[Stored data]
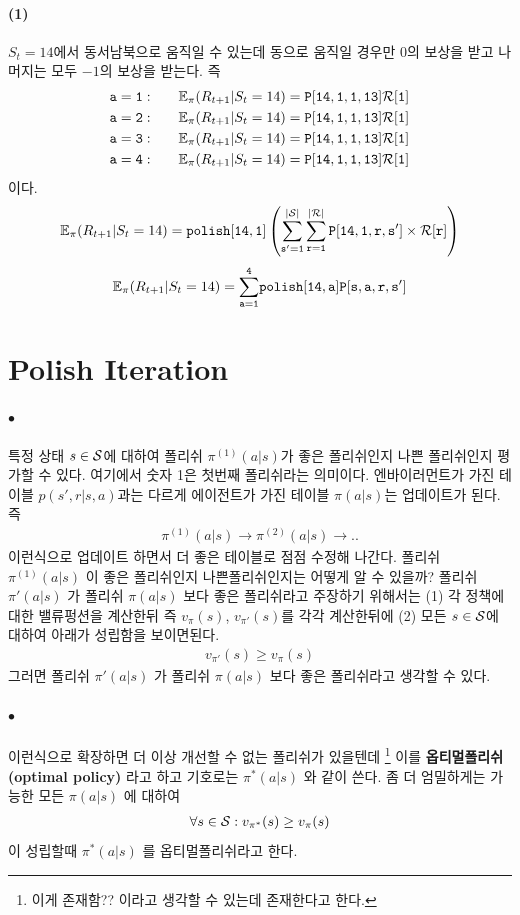 \documentclass[12pt,oneside,english,a4paper]{article}
\def\ck{\paragraph{\Large$\bullet$}\Large}
\def\one{\paragraph{\Large(1)}\Large}
\begin{document}
\one $S_t=14$에서 동서남북으로 움직일 수 있는데 동으로 움직일 경우만 $0$의 보상을 받고 나머지는 모두 $-1$의 보상을 받는다. 즉 
\begin{align*}
{\tt a=1}:\quad &\quad  \mathbb{E}_{\pi}(R_{t+1}|S_t=14)=\tt{P[14,1,1,13]{\cal R}[1]}\\
{\tt a=2}:\quad &\quad  \mathbb{E}_{\pi}(R_{t+1}|S_t=14)=\tt{P[14,1,1,13]{\cal R}[1]}\\
{\tt a=3}:\quad &\quad  \mathbb{E}_{\pi}(R_{t+1}|S_t=14)=\tt{P[14,1,1,13]{\cal R}[1]}\\
{\tt a=4}:\quad &\quad  \mathbb{E}_{\pi}(R_{t+1}|S_t=14)=\tt{P[14,1,1,13]{\cal R}[1]}\\
\end{align*}
이다. 
\[
\mathbb{E}_{\pi}(R_{t+1}|S_t=14)=\tt{polish[14,1]\left(\sum_{s'=1}^{|{\cal S}|}\sum_{r=1}^{|{\cal R}|}P[14,1,r,s']\times{\cal R}[r]\right)}
\]
\[
\mathbb{E}_{\pi}(R_{t+1}|S_t=14)=\tt{\sum_{a=1}^{4}}polish[14,a]P[s,a,r,s']
\]
\section{Polish Iteration}
\ck 특정 상태 $s \in {\cal S}$에 대하여 폴리쉬 $\pi^{(1)}(a|s)$가 좋은 폴리쉬인지 나쁜 폴리쉬인지 평가할 수 있다. 여기에서 숫자 1은 첫번째 폴리쉬라는 의미이다. 엔바이러먼트가 가진 테이블 $p(s',r|s,a)$과는 다르게 에이전트가 가진 테이블 $\pi(a|s)$는 업데이트가 된다. 즉 
\begin{align*}
\pi^{(1)}(a|s) \to \pi^{(2)}(a|s) \to .. 
\end{align*}
이런식으로 업데이트 하면서 더 좋은 테이블로 점점 수정해 나간다. 폴리쉬 $\pi^{(1)}(a|s)$ 이 좋은 폴리쉬인지 나쁜폴리쉬인지는 어떻게 알 수 있을까? 폴리쉬 $\pi'(a|s)$ 가 폴리쉬 $\pi(a|s)$ 보다 좋은 폴리쉬라고 주장하기 위해서는 (1) 각 정책에 대한 밸류펑션을 계산한뒤 즉 $v_{\pi}(s)$, $v_{\pi'}(s)$를 각각 계산한뒤에 (2) 모든 $s \in {\cal S}$에 대하여 아래가 성립함을 보이면된다. 
\begin{align*}
v_{\pi'}(s) \geq v_{\pi}(s)
\end{align*}
그러면 폴리쉬 $\pi'(a|s)$ 가 폴리쉬 $\pi(a|s)$ 보다 좋은 폴리쉬라고 생각할 수 있다. 

\ck 이런식으로 확장하면 더 이상 개선할 수 없는 폴리쉬가 있을텐데 \footnote{이게 존재함?? 이라고 생각할 수 있는데 존재한다고 한다.} 이를 \textbf{옵티멀폴리쉬(optimal policy)} 라고 하고 기호로는 $\pi^*(a|s)$ 와 같이 쓴다. 좀 더 엄밀하게는 가능한 모든 $\pi(a|s)$ 에 대하여 
\begin{align*}
\forall s \in {\cal S}: v_{\pi^*}(s) \geq v_{\pi}(s)
\end{align*}
이 성립할때 $\pi^*(a|s)$ 를 옵티멀폴리쉬라고 한다. 
\end{document}
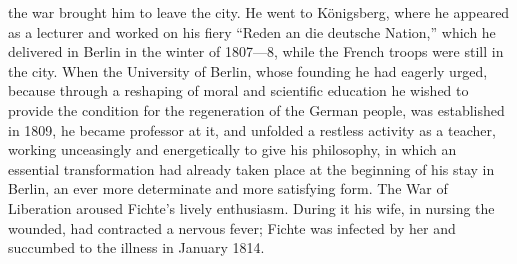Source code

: the war brought him to leave the city. He went to Königsberg, where he
appeared as a lecturer and worked on his fiery ``Reden an die deutsche
Nation,'' which he delivered in Berlin in the winter of 1807---8, while
the French troops were still in the city. When the University of
Berlin, whose founding he had eagerly urged, because through a
reshaping of moral and scientific education he wished to provide the
condition for the regeneration of the German people, was established in
1809, he became professor at it, and unfolded a restless activity as a
teacher, working unceasingly and energetically to give his philosophy,
in which an essential transformation had already taken place at the
beginning of his stay in Berlin, an ever more determinate and more
satisfying form. The War of Liberation aroused Fichte's lively
enthusiasm. During it his wife, in nursing the wounded, had contracted
a nervous fever; Fichte was infected by her and succumbed to the
illness in January 1814.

**Instructions for the task**
Lines that include the word "which" are to be extracted from the data above.

**Output for this task**
Nation,'' which he delivered in Berlin in the winter of 1807---8, while
in which an essential transformation had already taken place at the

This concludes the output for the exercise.